Endometriosis can be treated with hormones as well as pain relieving medications, or by removing just the endometrial implants. Endometriosis usually improves after menopause.

Uterine Prolapse - In this condition, the ligaments and tissues holding the uterus in place become weakened (often as a result of childbirth) and the uterus slides down into the vagina. Uterine prolapse causes discomfort and can interfere with sex; it may also interfere with one's ability to control urine. If the uterus slides down so far that the cervix is at or outside the vaginal opening, infections can be a recurrent problem. Depending on how serious and bothersome the prolapse is, hormones or support devices (called pessaries) placed inside the vagina may be helpful, as can surgery to place the uterus back in its proper position.

Cancer - Only one out of every 10 hysterectomies is performed because of cancer. This may include cancer of the uterine lining, uterine muscle, ovaries, fallopian tubes, or cervix. Cancer of the cervix, if caught early by regular Pap smears, can often be treated by removing a small amount of tissue from the cervix.

Other Reasons - Other reasons women might need to have a hysterectomy include severe scarring from repeated pelvic infections, menstrual bleeding so heavy that it causes anemia, and chronic pelvic pain that has not improved with other treatments.
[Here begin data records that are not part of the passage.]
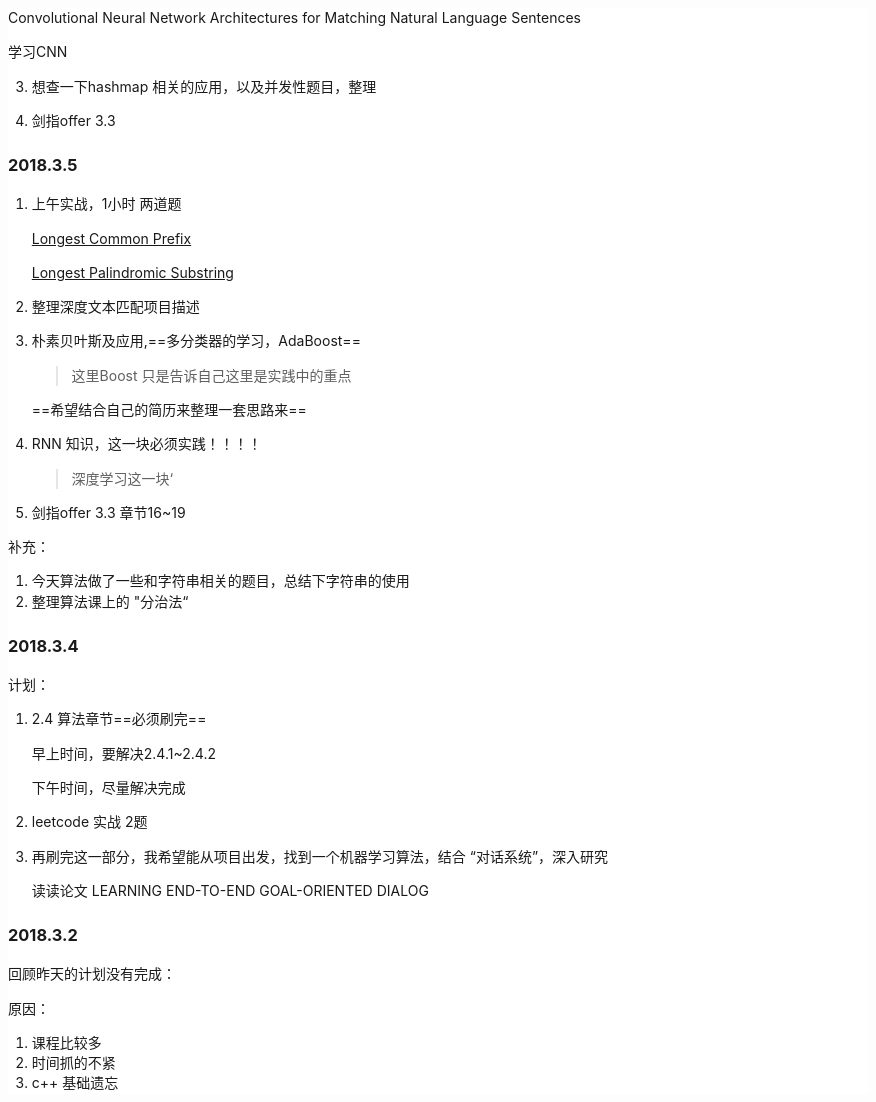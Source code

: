    Convolutional Neural Network Architectures for Matching Natural Language Sentences

   学习CNN

3. 想查一下hashmap 相关的应用，以及并发性题目，整理

4. 剑指offer 3.3



### 2018.3.5

1. 上午实战，1小时 两道题

   [Longest Common Prefix](https://leetcode.com/problems/longest-common-prefix)    

   [Longest Palindromic Substring](https://leetcode.com/problems/longest-palindromic-substring)   

2. 整理深度文本匹配项目描述

3. 朴素贝叶斯及应用,==多分类器的学习，AdaBoost==

   > 这里Boost 只是告诉自己这里是实践中的重点

   ==希望结合自己的简历来整理一套思路来==

4. RNN 知识，这一块必须实践！！！！

   > 深度学习这一块‘

5. 剑指offer 3.3 章节16~19 

补充：

1. 今天算法做了一些和字符串相关的题目，总结下字符串的使用
2. 整理算法课上的 "分治法“

### 2018.3.4

计划：

1. 2.4 算法章节==必须刷完==

   早上时间，要解决2.4.1~2.4.2

   下午时间，尽量解决完成

2. leetcode 实战 2题

3. 再刷完这一部分，我希望能从项目出发，找到一个机器学习算法，结合 “对话系统”，深入研究

   读读论文    LEARNING END-TO-END GOAL-ORIENTED DIALOG

### 2018.3.2

回顾昨天的计划没有完成：

原因：

1. 课程比较多
2. 时间抓的不紧
3. c++ 基础遗忘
Hysterectomy and Your Sex Life
After having a hysterectomy, many women experience changes in their desire for sex, enjoyment of sex, and orgasm. Several studies have found that women who have hysterectomies because of conditions causing pain and bleeding have a better quality of life in general, more frequent sexual intercourse, and stronger and more frequent orgasms after the surgery.

However, some women find that their desire for, and enjoyment of, sex decreases. If the problem is due to the symptoms of surgical menopause, lubricants to relieve vaginal dryness and hormones to maintain vaginal health and sexual interest can help greatly. Hormone therapy, however, is not right for everyone and your health care provider should evaluate and discuss the advantages and disadvantages of hormone therapy with you.

Lastly, some experts believe that leaving the cervix in place preserves a woman's ability to enjoy sex and have strong orgasms; although this has never been proven by research. Before undergoing a hysterectomy, talk to your health care provider about any sexual concerns you might have.

If Hysterectomy is Suggested
If your health care provider recommends a hysterectomy for reasons other than cancer, there is usually time for you to consider other options before making a decision. For some of the conditions discussed above, alternatives to surgery are available. Women who have tried medical treatments and still have pain and bleeding that interferes with their lives usually experience significant relief and improvement in quality of life after surgery. If you want to preserve your ability to become pregnant or are reluctant to have surgery, ask your health care provider about other available options. You may also want to seek a second opinion (many health insurance companies will pay for this). Be sure you have enough information about your medical condition, alternative treatments, and surgery and recovery to feel comfortable with your decision.